WORK REQUEST
Restate all entries word for word, minus pictures.
++++ AVAILABLE DATA
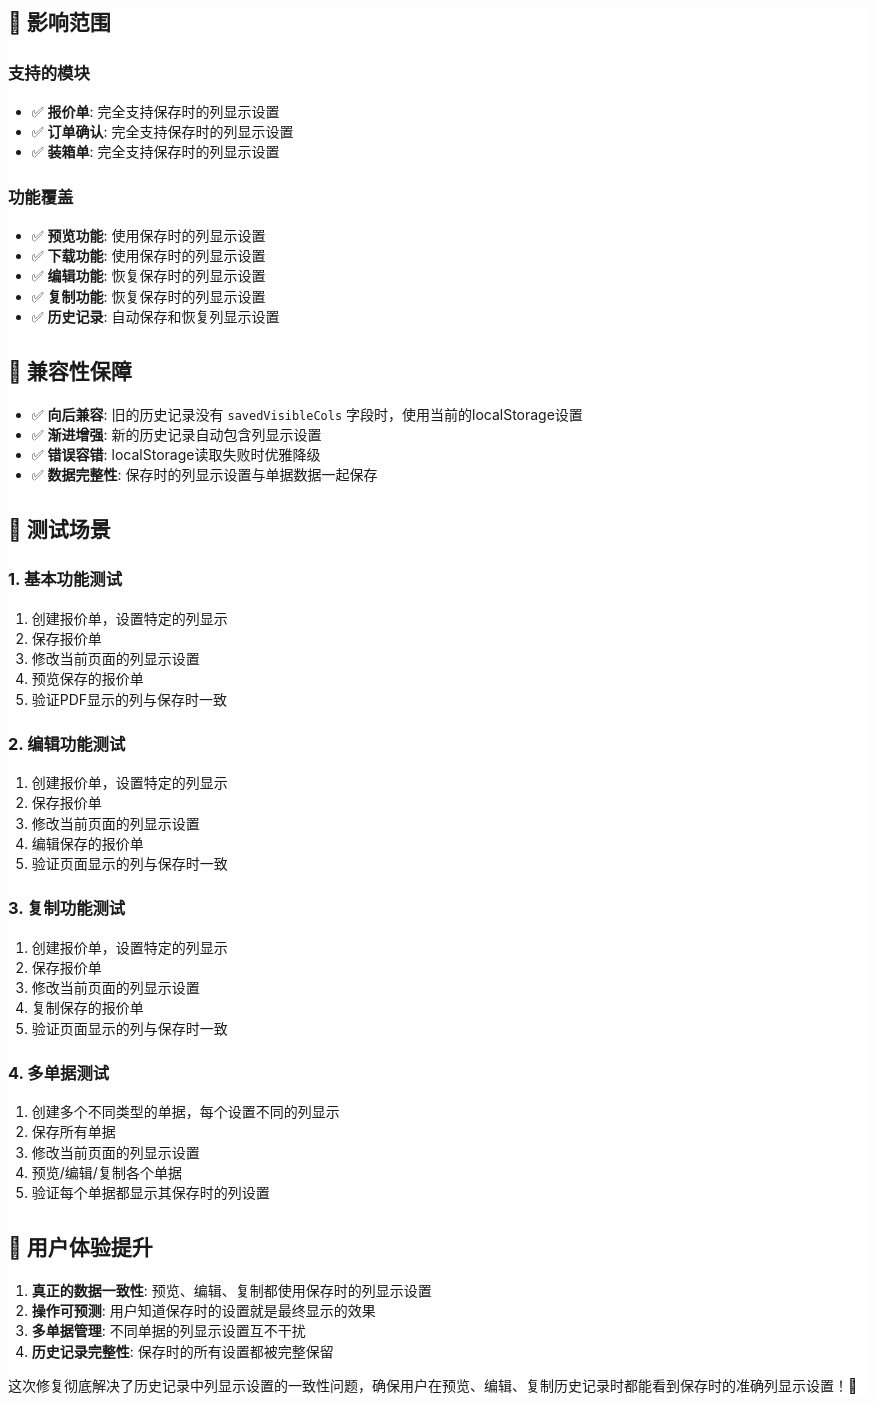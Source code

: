 ## 🎯 影响范围

### 支持的模块
- ✅ **报价单**: 完全支持保存时的列显示设置
- ✅ **订单确认**: 完全支持保存时的列显示设置
- ✅ **装箱单**: 完全支持保存时的列显示设置

### 功能覆盖
- ✅ **预览功能**: 使用保存时的列显示设置
- ✅ **下载功能**: 使用保存时的列显示设置
- ✅ **编辑功能**: 恢复保存时的列显示设置
- ✅ **复制功能**: 恢复保存时的列显示设置
- ✅ **历史记录**: 自动保存和恢复列显示设置

## 🔄 兼容性保障

- ✅ **向后兼容**: 旧的历史记录没有 `savedVisibleCols` 字段时，使用当前的localStorage设置
- ✅ **渐进增强**: 新的历史记录自动包含列显示设置
- ✅ **错误容错**: localStorage读取失败时优雅降级
- ✅ **数据完整性**: 保存时的列显示设置与单据数据一起保存

## 🧪 测试场景

### 1. 基本功能测试
1. 创建报价单，设置特定的列显示
2. 保存报价单
3. 修改当前页面的列显示设置
4. 预览保存的报价单
5. 验证PDF显示的列与保存时一致

### 2. 编辑功能测试
1. 创建报价单，设置特定的列显示
2. 保存报价单
3. 修改当前页面的列显示设置
4. 编辑保存的报价单
5. 验证页面显示的列与保存时一致

### 3. 复制功能测试
1. 创建报价单，设置特定的列显示
2. 保存报价单
3. 修改当前页面的列显示设置
4. 复制保存的报价单
5. 验证页面显示的列与保存时一致

### 4. 多单据测试
1. 创建多个不同类型的单据，每个设置不同的列显示
2. 保存所有单据
3. 修改当前页面的列显示设置
4. 预览/编辑/复制各个单据
5. 验证每个单据都显示其保存时的列设置

## 🎉 用户体验提升

1. **真正的数据一致性**: 预览、编辑、复制都使用保存时的列显示设置
2. **操作可预测**: 用户知道保存时的设置就是最终显示的效果
3. **多单据管理**: 不同单据的列显示设置互不干扰
4. **历史记录完整性**: 保存时的所有设置都被完整保留

这次修复彻底解决了历史记录中列显示设置的一致性问题，确保用户在预览、编辑、复制历史记录时都能看到保存时的准确列显示设置！🎉
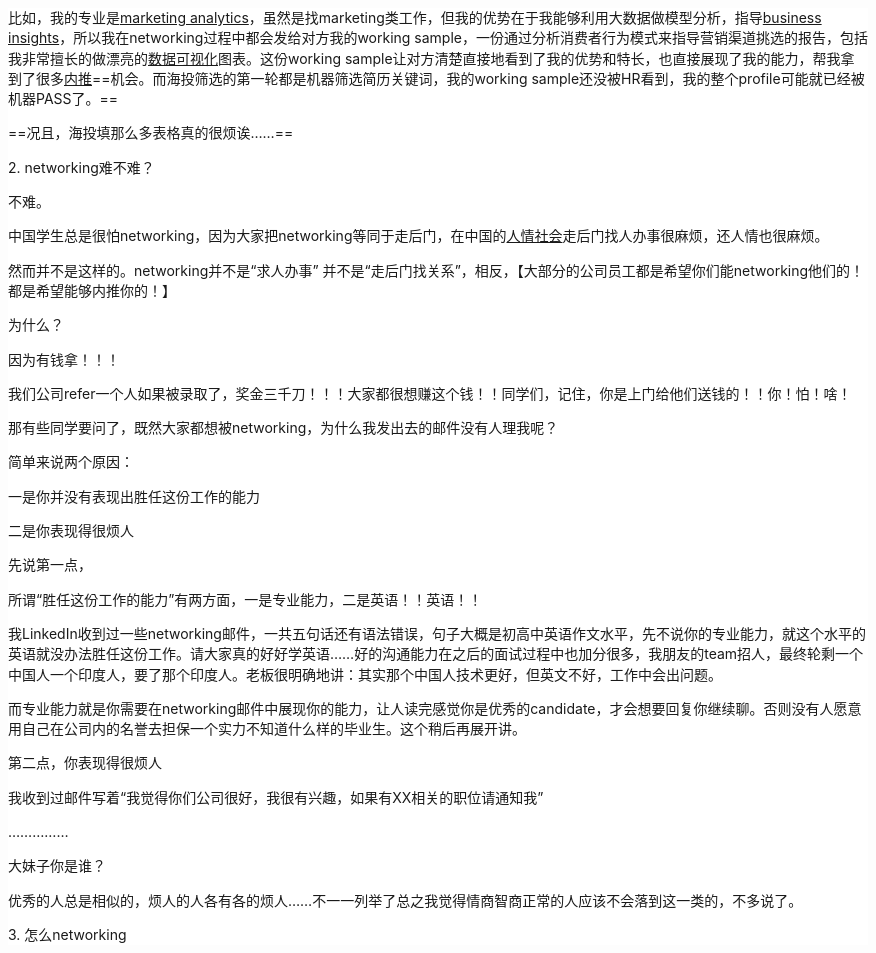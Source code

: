 比如，我的专业是[marketing analytics](https://www.zhihu.com/search?q=marketing%20analytics&search%5Fsource=Entity&hybrid%5Fsearch%5Fsource=Entity&hybrid%5Fsearch%5Fextra=%7B%22sourceType%22%3A%22answer%22%2C%22sourceId%22%3A137370390%7D)，虽然是找marketing类工作，但我的优势在于我能够利用大数据做模型分析，指导[business insights](https://www.zhihu.com/search?q=business%20insights&search%5Fsource=Entity&hybrid%5Fsearch%5Fsource=Entity&hybrid%5Fsearch%5Fextra=%7B%22sourceType%22%3A%22answer%22%2C%22sourceId%22%3A137370390%7D)，所以我在networking过程中都会发给对方我的working sample，一份通过分析消费者行为模式来指导营销渠道挑选的报告，包括我非常擅长的做漂亮的[数据可视化](https://www.zhihu.com/search?q=%E6%95%B0%E6%8D%AE%E5%8F%AF%E8%A7%86%E5%8C%96&search%5Fsource=Entity&hybrid%5Fsearch%5Fsource=Entity&hybrid%5Fsearch%5Fextra=%7B%22sourceType%22%3A%22answer%22%2C%22sourceId%22%3A137370390%7D)图表。这份working sample让对方清楚直接地看到了我的优势和特长，也直接展现了我的能力，帮我拿到了很多[内推](https://www.zhihu.com/search?q=%E5%86%85%E6%8E%A8&search%5Fsource=Entity&hybrid%5Fsearch%5Fsource=Entity&hybrid%5Fsearch%5Fextra=%7B%22sourceType%22%3A%22answer%22%2C%22sourceId%22%3A137370390%7D)==机会。而海投筛选的第一轮都是机器筛选简历关键词，我的working sample还没被HR看到，我的整个profile可能就已经被机器PASS了。==

==况且，海投填那么多表格真的很烦诶……==

2\. networking难不难？

不难。

中国学生总是很怕networking，因为大家把networking等同于走后门，在中国的[人情社会](https://www.zhihu.com/search?q=%E4%BA%BA%E6%83%85%E7%A4%BE%E4%BC%9A&search%5Fsource=Entity&hybrid%5Fsearch%5Fsource=Entity&hybrid%5Fsearch%5Fextra=%7B%22sourceType%22%3A%22answer%22%2C%22sourceId%22%3A137370390%7D)走后门找人办事很麻烦，还人情也很麻烦。

然而并不是这样的。networking并不是“求人办事” 并不是“走后门找关系”，相反，【大部分的公司员工都是希望你们能networking他们的！都是希望能够内推你的！】

为什么？

因为有钱拿！！！

我们公司refer一个人如果被录取了，奖金三千刀！！！大家都很想赚这个钱！！同学们，记住，你是上门给他们送钱的！！你！怕！啥！

那有些同学要问了，既然大家都想被networking，为什么我发出去的邮件没有人理我呢？

简单来说两个原因：

一是你并没有表现出胜任这份工作的能力

二是你表现得很烦人

先说第一点，

所谓“胜任这份工作的能力”有两方面，一是专业能力，二是英语！！英语！！

我LinkedIn收到过一些networking邮件，一共五句话还有语法错误，句子大概是初高中英语作文水平，先不说你的专业能力，就这个水平的英语就没办法胜任这份工作。请大家真的好好学英语……好的沟通能力在之后的面试过程中也加分很多，我朋友的team招人，最终轮剩一个中国人一个印度人，要了那个印度人。老板很明确地讲：其实那个中国人技术更好，但英文不好，工作中会出问题。

而专业能力就是你需要在networking邮件中展现你的能力，让人读完感觉你是优秀的candidate，才会想要回复你继续聊。否则没有人愿意用自己在公司内的名誉去担保一个实力不知道什么样的毕业生。这个稍后再展开讲。

第二点，你表现得很烦人

我收到过邮件写着“我觉得你们公司很好，我很有兴趣，如果有XX相关的职位请通知我”

……………

大妹子你是谁？

优秀的人总是相似的，烦人的人各有各的烦人……不一一列举了总之我觉得情商智商正常的人应该不会落到这一类的，不多说了。

3\. 怎么networking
++++++++
RESPONSE
Source code

: ## 🎯 影响范围

### 支持的模块
- ✅ **报价单**: 完全支持保存时的列显示设置
- ✅ **订单确认**: 完全支持保存时的列显示设置
- ✅ **装箱单**: 完全支持保存时的列显示设置

### 功能覆盖
- ✅ **预览功能**: 使用保存时的列显示设置
- ✅ **下载功能**: 使用保存时的列显示设置
- ✅ **编辑功能**: 恢复保存时的列显示设置
- ✅ **复制功能**: 恢复保存时的列显示设置
- ✅ **历史记录**: 自动保存和恢复列显示设置

## 🔄 兼容性保障

- ✅ **向后兼容**: 旧的历史记录没有 `savedVisibleCols` 字段时，使用当前的localStorage设置
- ✅ **渐进增强**: 新的历史记录自动包含列显示设置
- ✅ **错误容错**: localStorage读取失败时优雅降级
- ✅ **数据完整性**: 保存时的列显示设置与单据数据一起保存

## 🧪 测试场景

### 1. 基本功能测试
1. 创建报价单，设置特定的列显示
2. 保存报价单
3. 修改当前页面的列显示设置
4. 预览保存的报价单
5. 验证PDF显示的列与保存时一致

### 2. 编辑功能测试
1. 创建报价单，设置特定的列显示
2. 保存报价单
3. 修改当前页面的列显示设置
4. 编辑保存的报价单
5. 验证页面显示的列与保存时一致

### 3. 复制功能测试
1. 创建报价单，设置特定的列显示
2. 保存报价单
3. 修改当前页面的列显示设置
4. 复制保存的报价单
5. 验证页面显示的列与保存时一致

### 4. 多单据测试
1. 创建多个不同类型的单据，每个设置不同的列显示
2. 保存所有单据
3. 修改当前页面的列显示设置
4. 预览/编辑/复制各个单据
5. 验证每个单据都显示其保存时的列设置

## 🎉 用户体验提升

1. **真正的数据一致性**: 预览、编辑、复制都使用保存时的列显示设置
2. **操作可预测**: 用户知道保存时的设置就是最终显示的效果
3. **多单据管理**: 不同单据的列显示设置互不干扰
4. **历史记录完整性**: 保存时的所有设置都被完整保留

这次修复彻底解决了历史记录中列显示设置的一致性问题，确保用户在预览、编辑、复制历史记录时都能看到保存时的准确列显示设置！🎉
Source code

: 比如，我的专业是[marketing analytics](https://www.zhihu.com/search?q=marketing%20analytics&search%5Fsource=Entity&hybrid%5Fsearch%5Fsource=Entity&hybrid%5Fsearch%5Fextra=%7B%22sourceType%22%3A%22answer%22%2C%22sourceId%22%3A137370390%7D)，虽然是找marketing类工作，但我的优势在于我能够利用大数据做模型分析，指导[business insights](https://www.zhihu.com/search?q=business%20insights&search%5Fsource=Entity&hybrid%5Fsearch%5Fsource=Entity&hybrid%5Fsearch%5Fextra=%7B%22sourceType%22%3A%22answer%22%2C%22sourceId%22%3A137370390%7D)，所以我在networking过程中都会发给对方我的working sample，一份通过分析消费者行为模式来指导营销渠道挑选的报告，包括我非常擅长的做漂亮的[数据可视化](https://www.zhihu.com/search?q=%E6%95%B0%E6%8D%AE%E5%8F%AF%E8%A7%86%E5%8C%96&search%5Fsource=Entity&hybrid%5Fsearch%5Fsource=Entity&hybrid%5Fsearch%5Fextra=%7B%22sourceType%22%3A%22answer%22%2C%22sourceId%22%3A137370390%7D)图表。这份working sample让对方清楚直接地看到了我的优势和特长，也直接展现了我的能力，帮我拿到了很多[内推](https://www.zhihu.com/search?q=%E5%86%85%E6%8E%A8&search%5Fsource=Entity&hybrid%5Fsearch%5Fsource=Entity&hybrid%5Fsearch%5Fextra=%7B%22sourceType%22%3A%22answer%22%2C%22sourceId%22%3A137370390%7D)==机会。而海投筛选的第一轮都是机器筛选简历关键词，我的working sample还没被HR看到，我的整个profile可能就已经被机器PASS了。==

==况且，海投填那么多表格真的很烦诶……==

2\. networking难不难？

不难。

中国学生总是很怕networking，因为大家把networking等同于走后门，在中国的[人情社会](https://www.zhihu.com/search?q=%E4%BA%BA%E6%83%85%E7%A4%BE%E4%BC%9A&search%5Fsource=Entity&hybrid%5Fsearch%5Fsource=Entity&hybrid%5Fsearch%5Fextra=%7B%22sourceType%22%3A%22answer%22%2C%22sourceId%22%3A137370390%7D)走后门找人办事很麻烦，还人情也很麻烦。

然而并不是这样的。networking并不是“求人办事” 并不是“走后门找关系”，相反，【大部分的公司员工都是希望你们能networking他们的！都是希望能够内推你的！】

为什么？

因为有钱拿！！！

我们公司refer一个人如果被录取了，奖金三千刀！！！大家都很想赚这个钱！！同学们，记住，你是上门给他们送钱的！！你！怕！啥！

那有些同学要问了，既然大家都想被networking，为什么我发出去的邮件没有人理我呢？

简单来说两个原因：

一是你并没有表现出胜任这份工作的能力

二是你表现得很烦人

先说第一点，

所谓“胜任这份工作的能力”有两方面，一是专业能力，二是英语！！英语！！

我LinkedIn收到过一些networking邮件，一共五句话还有语法错误，句子大概是初高中英语作文水平，先不说你的专业能力，就这个水平的英语就没办法胜任这份工作。请大家真的好好学英语……好的沟通能力在之后的面试过程中也加分很多，我朋友的team招人，最终轮剩一个中国人一个印度人，要了那个印度人。老板很明确地讲：其实那个中国人技术更好，但英文不好，工作中会出问题。

而专业能力就是你需要在networking邮件中展现你的能力，让人读完感觉你是优秀的candidate，才会想要回复你继续聊。否则没有人愿意用自己在公司内的名誉去担保一个实力不知道什么样的毕业生。这个稍后再展开讲。

第二点，你表现得很烦人

我收到过邮件写着“我觉得你们公司很好，我很有兴趣，如果有XX相关的职位请通知我”

……………

大妹子你是谁？

优秀的人总是相似的，烦人的人各有各的烦人……不一一列举了总之我觉得情商智商正常的人应该不会落到这一类的，不多说了。

3\. 怎么networking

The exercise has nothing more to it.